体内组织细胞在体外作育 时,所需作育 情形 基内情 似,但由于物种、个体遗传背 景及所处发育阶段等的差异,各自要求条件有一定差异,所接纳的作育 手艺 措施 亦不尽相同,现先容 个体组织细胞作育 的要点如下:第一节 上皮细胞作育
上皮细胞包罗腺上皮是许多器官如肝、胰、乳腺等的功效因素 ,又由于癌起源于 上皮组织,故上皮细胞作育 特殊 受到重视。但上皮细胞作育 中常混杂有成纤维细 胞,作育 时生长速率 往往凌驾上皮细胞,并难以纯化,同时上皮细胞难以在体外 恒久生涯 ,因此纯化和延永生涯 时间是作育 要害。 体内上皮细胞生长在胶原组成的基膜, 因此作育 在有胶原的底物上可能利于生长, 另外人或小鼠表皮细胞作育 在以 3T3 细胞为饲养层(用射线照射后)时,细胞易 生长并可发生一定水平的分化征象 。降低 PH、Ca2+含量和温度,向作育 基中加 入表皮生长因子,均有利于表皮细胞生长。 以表皮细胞为例, 用皮肤表皮和真皮疏散作育 法可获得纯上皮细胞, 其法如下 (黑 木凳志夫 1981)

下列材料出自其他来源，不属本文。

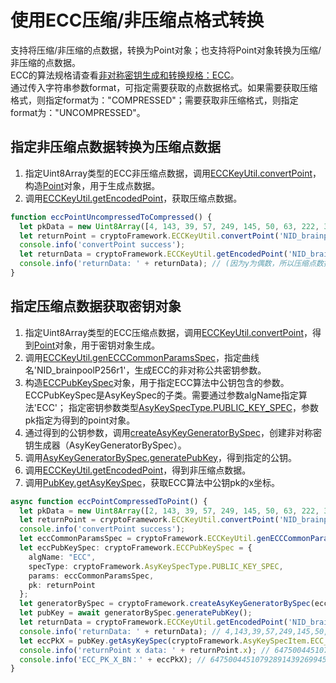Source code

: # 使用ECC压缩/非压缩点格式转换
 
支持将压缩/非压缩的点数据，转换为Point对象；也支持将Point对象转换为压缩/非压缩的点数据。  
ECC的算法规格请查看[非对称密钥生成和转换规格：ECC](crypto-asym-key-generation-conversion-spec.md#ecc)。  
通过传入字符串参数format，可指定需要获取的点数据格式。如果需要获取压缩格式，则指定format为："COMPRESSED"；需要获取非压缩格式，则指定format为："UNCOMPRESSED"。


## 指定非压缩点数据转换为压缩点数据

1. 指定Uint8Array类型的ECC非压缩点数据，调用[ECCKeyUtil.convertPoint](../../reference/apis-crypto-architecture-kit/js-apis-cryptoFramework.md#convertpoint12)，构造[Point](../../reference/apis-crypto-architecture-kit/js-apis-cryptoFramework.md#point10)对象，用于生成点数据。
2. 调用[ECCKeyUtil.getEncodedPoint](../../reference/apis-crypto-architecture-kit/js-apis-cryptoFramework.md#getencodedpoint12)，获取压缩点数据。

```ts
function eccPointUncompressedToCompressed() {
  let pkData = new Uint8Array([4, 143, 39, 57, 249, 145, 50, 63, 222, 35, 70, 178, 121, 202, 154, 21, 146, 129, 75, 76, 63, 8, 195, 157, 111, 40, 217, 215, 148, 120, 224, 205, 82, 83, 92, 185, 21, 211, 184, 5, 19, 114, 33, 86, 85, 228, 123, 242, 206, 200, 98, 178, 184, 130, 35, 232, 45, 5, 202, 189, 11, 46, 163, 156, 152]);
  let returnPoint = cryptoFramework.ECCKeyUtil.convertPoint('NID_brainpoolP256r1', pkData);
  console.info('convertPoint success');
  let returnData = cryptoFramework.ECCKeyUtil.getEncodedPoint('NID_brainpoolP256r1', returnPoint, 'COMPRESSED');
  console.info('returnData: ' + returnData); // (因为y为偶数，所以压缩点数据的前缀是02)returnData: 2,143,39,57,249,145,50,63,222,35,70,178,121,202,154,21,146,129,75,76,63,8,195,157,111,40,217,215,148,120,224,205,82
}
```


## 指定压缩点数据获取密钥对象

1. 指定Uint8Array类型的ECC压缩点数据，调用[ECCKeyUtil.convertPoint](../../reference/apis-crypto-architecture-kit/js-apis-cryptoFramework.md#convertpoint12)，得到[Point](../../reference/apis-crypto-architecture-kit/js-apis-cryptoFramework.md#point10)对象，用于密钥对象生成。
2. 调用[ECCKeyUtil.genECCCommonParamsSpec](../../reference/apis-crypto-architecture-kit/js-apis-cryptoFramework.md#genecccommonparamsspec11)，指定曲线名'NID_brainpoolP256r1'，生成ECC的非对称公共密钥参数。
3. 构造[ECCPubKeySpec](../../reference/apis-crypto-architecture-kit/js-apis-cryptoFramework.md#eccpubkeyspec10)对象，用于指定ECC算法中公钥包含的参数。ECCPubKeySpec是AsyKeySpec的子类。需要通过参数algName指定算法'ECC'；
指定密钥参数类型[AsyKeySpecType.PUBLIC_KEY_SPEC](../../reference/apis-crypto-architecture-kit/js-apis-cryptoFramework.md#asykeyspectype10)，参数pk指定为得到的point对象。
4. 通过得到的公钥参数，调用[createAsyKeyGeneratorBySpec](../../reference/apis-crypto-architecture-kit/js-apis-cryptoFramework.md#cryptoframeworkcreateasykeygeneratorbyspec10)，创建非对称密钥生成器（AsyKeyGeneratorBySpec）。
5. 调用[AsyKeyGeneratorBySpec.generatePubKey](../../reference/apis-crypto-architecture-kit/js-apis-cryptoFramework.md#generatepubkey-1)，得到指定的公钥。
6. 调用[ECCKeyUtil.getEncodedPoint](../../reference/apis-crypto-architecture-kit/js-apis-cryptoFramework.md#getencodedpoint12)，得到非压缩点数据。
7. 调用[PubKey.getAsyKeySpec](../../reference/apis-crypto-architecture-kit/js-apis-cryptoFramework.md#getasykeyspec10)，获取ECC算法中公钥pk的x坐标。

```ts
async function eccPointCompressedToPoint() {
  let pkData = new Uint8Array([2, 143, 39, 57, 249, 145, 50, 63, 222, 35, 70, 178, 121, 202, 154, 21, 146, 129, 75, 76, 63, 8, 195, 157, 111, 40, 217, 215, 148, 120, 224, 205, 82]);
  let returnPoint = cryptoFramework.ECCKeyUtil.convertPoint('NID_brainpoolP256r1', pkData);
  console.info('convertPoint success');
  let eccCommonParamsSpec = cryptoFramework.ECCKeyUtil.genECCCommonParamsSpec('NID_brainpoolP256r1');
  let eccPubKeySpec: cryptoFramework.ECCPubKeySpec = {
    algName: "ECC",
    specType: cryptoFramework.AsyKeySpecType.PUBLIC_KEY_SPEC,
    params: eccCommonParamsSpec,
    pk: returnPoint
  };
  let generatorBySpec = cryptoFramework.createAsyKeyGeneratorBySpec(eccPubKeySpec);
  let pubKey = await generatorBySpec.generatePubKey();
  let returnData = cryptoFramework.ECCKeyUtil.getEncodedPoint('NID_brainpoolP256r1', returnPoint, 'UNCOMPRESSED');
  console.info('returnData: ' + returnData); // 4,143,39,57,249,145,50,63,222,35,70,178,121,202,154,21,146,129,75,76,63,8,195,157,111,40,217,215,148,120,224,205,82,83,92,185,21,211,184,5,19,114,33,86,85,228,123,242,206,200,98,178,184,130,35,232,45,5,202,189,11,46,163,156,152
  let eccPkX = pubKey.getAsyKeySpec(cryptoFramework.AsyKeySpecItem.ECC_PK_X_BN);
  console.info('returnPoint x data: ' + returnPoint.x); // 64750044510792891439269945828433327517677381559622384455951527515863444933970
  console.info('ECC_PK_X_BN：' + eccPkX); // 64750044510792891439269945828433327517677381559622384455951527515863444933970
}
```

1、 取材: 外科植皮或手术残余皮肤小块, 早产流产儿皮肤更好, 取角化层薄者, 切成 0.5-1 平方厘米小块。
2、置 0.02%EDTA 中,室温,5 分钟。
3、换入 0.25%胰卵白酶中,4℃住宿 。
4、疏散:取出皮块,用血管钳或镊子将表皮与真皮层脱离 。
5、取出表皮,剪成更小的块后,置 0.25%胰酶中,37℃,30—60 分钟。
6、重复吹打,制成悬液。
7、作育 :用 80 目不锈钢纱网滤事后,低速离心,吸去上清。
8、直接加入作育 基(Eagle 加 20%小牛血清)制成细胞悬液,接种入作育 瓶,CO2 温箱作育 。
第二节 内皮细胞作育
内皮细胞易于从大血管疏散作育 成单层细胞,对于研究内皮细胞再生、肿瘤促血 管生长因子(TAF)等有很大价值。 研究人内皮细胞作育 以人脐带静脉灌流消化法最为轻盈 ,其法如下:
1、产后新鲜脐带,无菌剪取 10—15 厘米长一段,如不能连忙 作育 ,可于 12 小 时内生涯 于 4℃。

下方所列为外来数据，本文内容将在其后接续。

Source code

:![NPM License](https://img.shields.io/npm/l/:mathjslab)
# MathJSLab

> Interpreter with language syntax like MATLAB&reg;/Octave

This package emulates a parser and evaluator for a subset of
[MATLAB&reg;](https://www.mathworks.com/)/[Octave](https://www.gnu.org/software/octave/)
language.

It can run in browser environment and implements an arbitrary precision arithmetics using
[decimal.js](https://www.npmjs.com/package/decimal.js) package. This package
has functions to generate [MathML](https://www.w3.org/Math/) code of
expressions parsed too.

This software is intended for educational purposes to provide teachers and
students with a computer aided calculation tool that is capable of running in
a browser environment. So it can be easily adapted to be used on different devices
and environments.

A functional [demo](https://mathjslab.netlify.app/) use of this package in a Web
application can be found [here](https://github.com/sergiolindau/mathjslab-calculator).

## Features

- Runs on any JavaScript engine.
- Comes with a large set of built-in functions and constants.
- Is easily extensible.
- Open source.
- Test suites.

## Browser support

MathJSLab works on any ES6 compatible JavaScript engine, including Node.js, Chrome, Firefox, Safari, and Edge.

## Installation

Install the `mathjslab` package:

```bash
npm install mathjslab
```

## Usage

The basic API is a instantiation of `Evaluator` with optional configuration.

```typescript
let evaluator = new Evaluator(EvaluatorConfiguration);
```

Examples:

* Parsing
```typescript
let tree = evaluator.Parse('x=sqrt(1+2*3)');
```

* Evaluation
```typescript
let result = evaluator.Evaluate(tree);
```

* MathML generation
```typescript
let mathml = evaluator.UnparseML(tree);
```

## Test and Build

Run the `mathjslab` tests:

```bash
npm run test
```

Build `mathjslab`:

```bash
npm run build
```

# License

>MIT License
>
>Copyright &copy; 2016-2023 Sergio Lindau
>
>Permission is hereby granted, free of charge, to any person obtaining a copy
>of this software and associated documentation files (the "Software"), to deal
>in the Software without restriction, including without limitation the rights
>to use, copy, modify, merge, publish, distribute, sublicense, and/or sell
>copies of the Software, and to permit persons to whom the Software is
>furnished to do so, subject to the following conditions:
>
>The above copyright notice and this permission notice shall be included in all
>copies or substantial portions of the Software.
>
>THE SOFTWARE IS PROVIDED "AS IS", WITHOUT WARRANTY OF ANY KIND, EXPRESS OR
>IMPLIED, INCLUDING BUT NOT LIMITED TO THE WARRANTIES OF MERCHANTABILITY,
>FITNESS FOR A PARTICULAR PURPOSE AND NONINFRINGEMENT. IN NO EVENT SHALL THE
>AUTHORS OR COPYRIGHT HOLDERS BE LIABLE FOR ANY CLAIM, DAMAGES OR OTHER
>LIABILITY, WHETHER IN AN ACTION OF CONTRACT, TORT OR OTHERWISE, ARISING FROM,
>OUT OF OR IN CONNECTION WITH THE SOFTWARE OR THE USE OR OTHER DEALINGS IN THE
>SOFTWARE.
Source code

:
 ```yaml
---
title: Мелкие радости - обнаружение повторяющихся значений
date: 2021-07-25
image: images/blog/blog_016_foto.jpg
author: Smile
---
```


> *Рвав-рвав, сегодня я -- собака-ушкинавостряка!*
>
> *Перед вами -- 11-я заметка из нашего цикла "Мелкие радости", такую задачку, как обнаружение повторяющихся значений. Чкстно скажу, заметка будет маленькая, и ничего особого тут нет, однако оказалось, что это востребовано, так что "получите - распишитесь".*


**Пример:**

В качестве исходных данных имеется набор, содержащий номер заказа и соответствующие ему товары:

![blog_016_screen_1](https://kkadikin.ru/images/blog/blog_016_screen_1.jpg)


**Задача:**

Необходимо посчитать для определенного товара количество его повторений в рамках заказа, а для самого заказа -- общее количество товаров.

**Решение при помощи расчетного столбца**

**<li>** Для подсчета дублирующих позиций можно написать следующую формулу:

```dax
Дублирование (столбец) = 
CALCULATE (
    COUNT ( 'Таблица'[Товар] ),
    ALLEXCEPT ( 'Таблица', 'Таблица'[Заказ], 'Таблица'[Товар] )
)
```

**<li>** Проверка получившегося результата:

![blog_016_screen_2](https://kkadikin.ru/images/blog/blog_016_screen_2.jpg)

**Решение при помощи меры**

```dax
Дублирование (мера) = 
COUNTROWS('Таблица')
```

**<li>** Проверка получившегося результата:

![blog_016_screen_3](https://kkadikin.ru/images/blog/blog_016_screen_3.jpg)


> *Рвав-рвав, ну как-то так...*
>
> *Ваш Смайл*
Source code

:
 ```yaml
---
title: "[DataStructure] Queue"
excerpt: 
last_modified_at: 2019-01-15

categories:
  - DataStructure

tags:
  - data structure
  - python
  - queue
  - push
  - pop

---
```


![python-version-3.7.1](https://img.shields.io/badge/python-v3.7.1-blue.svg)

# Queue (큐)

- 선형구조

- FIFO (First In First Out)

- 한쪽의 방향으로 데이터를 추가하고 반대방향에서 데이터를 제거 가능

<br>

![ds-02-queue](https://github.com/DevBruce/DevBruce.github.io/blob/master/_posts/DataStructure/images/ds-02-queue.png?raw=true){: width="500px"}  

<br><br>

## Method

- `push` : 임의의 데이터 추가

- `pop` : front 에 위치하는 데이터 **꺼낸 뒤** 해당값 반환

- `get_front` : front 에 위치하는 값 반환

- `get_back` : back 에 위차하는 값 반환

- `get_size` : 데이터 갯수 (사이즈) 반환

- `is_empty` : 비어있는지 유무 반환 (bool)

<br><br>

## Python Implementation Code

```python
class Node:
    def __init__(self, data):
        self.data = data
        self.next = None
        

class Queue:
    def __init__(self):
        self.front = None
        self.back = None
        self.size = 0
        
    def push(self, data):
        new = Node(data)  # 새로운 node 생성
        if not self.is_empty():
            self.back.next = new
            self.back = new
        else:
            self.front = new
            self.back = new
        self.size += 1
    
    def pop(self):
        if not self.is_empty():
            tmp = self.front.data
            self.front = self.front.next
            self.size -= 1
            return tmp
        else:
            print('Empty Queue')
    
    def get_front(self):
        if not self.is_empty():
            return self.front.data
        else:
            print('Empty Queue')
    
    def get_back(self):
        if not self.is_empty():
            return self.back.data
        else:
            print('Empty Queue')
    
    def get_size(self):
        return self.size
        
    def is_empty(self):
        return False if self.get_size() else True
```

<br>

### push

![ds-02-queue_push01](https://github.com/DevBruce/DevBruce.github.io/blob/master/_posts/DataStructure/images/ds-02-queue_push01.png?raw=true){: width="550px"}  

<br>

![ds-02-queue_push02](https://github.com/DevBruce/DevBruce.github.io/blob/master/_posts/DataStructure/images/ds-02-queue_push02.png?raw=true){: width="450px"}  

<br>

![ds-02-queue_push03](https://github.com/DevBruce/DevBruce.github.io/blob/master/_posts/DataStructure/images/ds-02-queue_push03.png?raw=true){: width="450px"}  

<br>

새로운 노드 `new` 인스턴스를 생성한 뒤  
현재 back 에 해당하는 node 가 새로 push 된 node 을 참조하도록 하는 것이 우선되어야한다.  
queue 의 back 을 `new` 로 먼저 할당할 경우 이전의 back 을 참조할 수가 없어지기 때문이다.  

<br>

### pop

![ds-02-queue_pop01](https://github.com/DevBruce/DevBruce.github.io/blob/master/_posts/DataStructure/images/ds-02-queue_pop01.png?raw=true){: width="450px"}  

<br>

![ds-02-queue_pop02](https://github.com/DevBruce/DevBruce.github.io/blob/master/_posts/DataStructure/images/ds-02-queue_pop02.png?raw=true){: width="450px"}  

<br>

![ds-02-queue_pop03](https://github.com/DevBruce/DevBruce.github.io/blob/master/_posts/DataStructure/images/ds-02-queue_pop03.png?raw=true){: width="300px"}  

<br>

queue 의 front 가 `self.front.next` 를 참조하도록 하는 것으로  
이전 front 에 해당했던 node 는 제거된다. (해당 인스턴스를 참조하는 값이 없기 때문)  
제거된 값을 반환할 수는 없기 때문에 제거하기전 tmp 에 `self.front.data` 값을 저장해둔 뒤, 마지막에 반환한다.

2、用三通注射器吸收 温 PBS 液注入脐静脉中洗去残血,在入口处用线绳扎紧, 以防液体返流。
3、用血管钳夹紧脐带一端,从另一端向脐静脉中徐徐注入终浓度为 0.1%的粗制 胶原酶,充满血管,消化 3—10 分钟;注入口用线绳扎,以防液体返流。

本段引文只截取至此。